■ **Work required**
Go through the data below and return each line where the string "Replacing" appears.

■ **Plain-text document sources**
= = = =
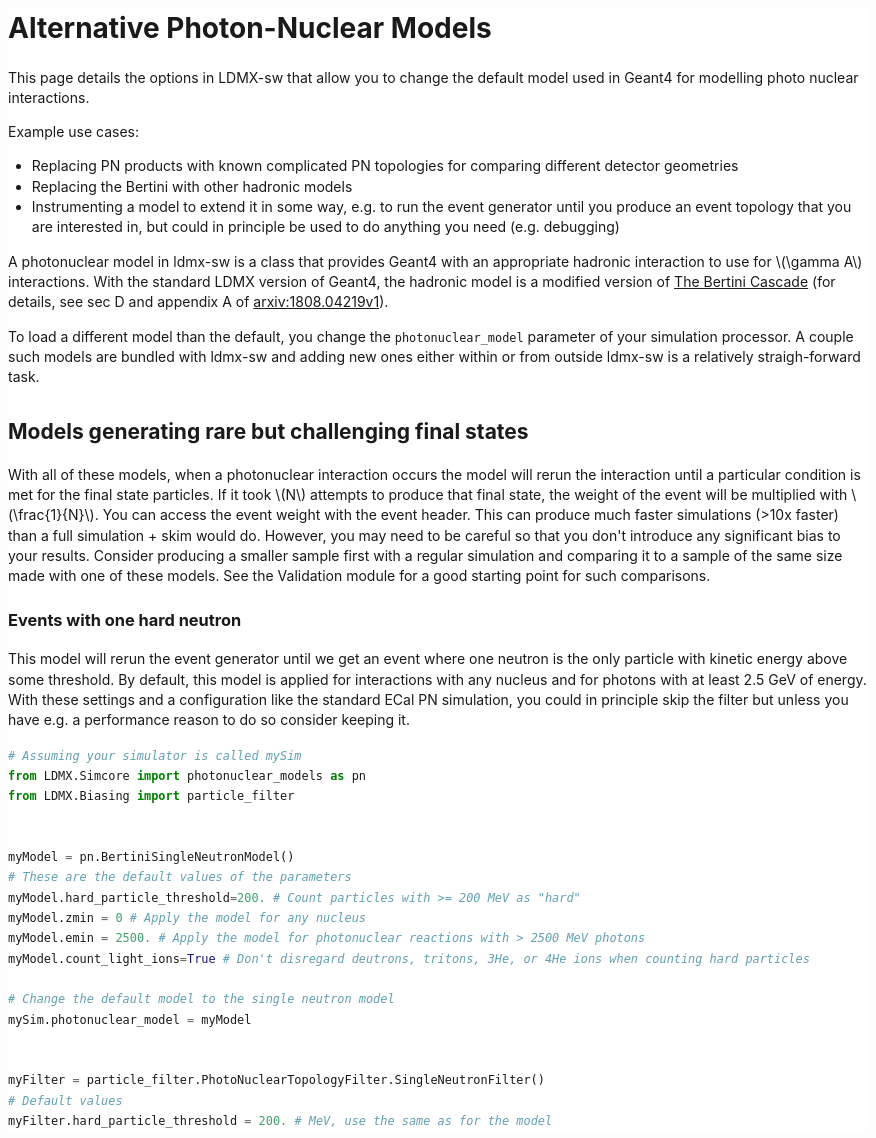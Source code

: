 # Alternative Photon-Nuclear Models

This page details the options in LDMX-sw that allow you to change the default model used in Geant4 for modelling photo nuclear interactions. 

Example use cases:

- Replacing PN products with known complicated PN topologies for comparing different detector geometries
- Replacing the Bertini with other hadronic models 
- Instrumenting a model to extend it in some way, e.g. to run the event generator until you produce an event topology that you are interested in, but could in principle be used to do anything you need (e.g. debugging)


A photonuclear model in ldmx-sw is a class that provides Geant4 with an appropriate hadronic interaction to use for \\(\gamma A\\) interactions. With the standard LDMX version of Geant4, the hadronic model is a modified version of [The Bertini Cascade](https://doi.org/10.1016/j.nima.2015.09.058) (for details, see sec D and appendix A of [arxiv:1808.04219v1](https://arxiv.org/abs/1808.05219v1)). 


To load a different model than the default, you change the `photonuclear_model` parameter of your simulation processor. A couple such models are bundled with ldmx-sw and adding new ones either within or from outside ldmx-sw is a relatively straigh-forward task. 

## Models generating rare but challenging final states


With all of these models, when a photonuclear interaction occurs the model will rerun the interaction until a particular condition is met for the final state particles. If it took \\(N\\) attempts to produce that final state, the weight of the event will be multiplied with \\(\frac{1}{N}\\). You can access the event weight with the event header. This can produce much faster simulations (>10x faster) than a full simulation + skim would do. However, you may need to be careful so that you don't introduce any significant bias to your results. Consider producing a smaller sample first with a regular simulation and comparing it to a sample of the same size made with one of these models. See the Validation module for a good starting point for such comparisons. 


### Events with one hard neutron 

  This model will rerun the event generator until we get an event where one neutron is the only particle with kinetic energy above some threshold. By default, this model is applied for interactions with any nucleus and for photons with at least 2.5 GeV of energy. With these settings and a configuration like the standard ECal PN simulation, you could in principle skip the filter but unless you have e.g. a performance reason to do so consider keeping it.
    
```python
# Assuming your simulator is called mySim 
from LDMX.Simcore import photonuclear_models as pn 
from LDMX.Biasing import particle_filter 


myModel = pn.BertiniSingleNeutronModel()
# These are the default values of the parameters
myModel.hard_particle_threshold=200. # Count particles with >= 200 MeV as "hard"
myModel.zmin = 0 # Apply the model for any nucleus
myModel.emin = 2500. # Apply the model for photonuclear reactions with > 2500 MeV photons
myModel.count_light_ions=True # Don't disregard deutrons, tritons, 3He, or 4He ions when counting hard particles 

# Change the default model to the single neutron model
mySim.photonuclear_model = myModel


myFilter = particle_filter.PhotoNuclearTopologyFilter.SingleNeutronFilter()
# Default values 
myFilter.hard_particle_threshold = 200. # MeV, use the same as for the model 
```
= = = =
■ **Output for this task**
- Replacing PN products with known complicated PN topologies for comparing different detector geometries
- Replacing the Bertini with other hadronic models 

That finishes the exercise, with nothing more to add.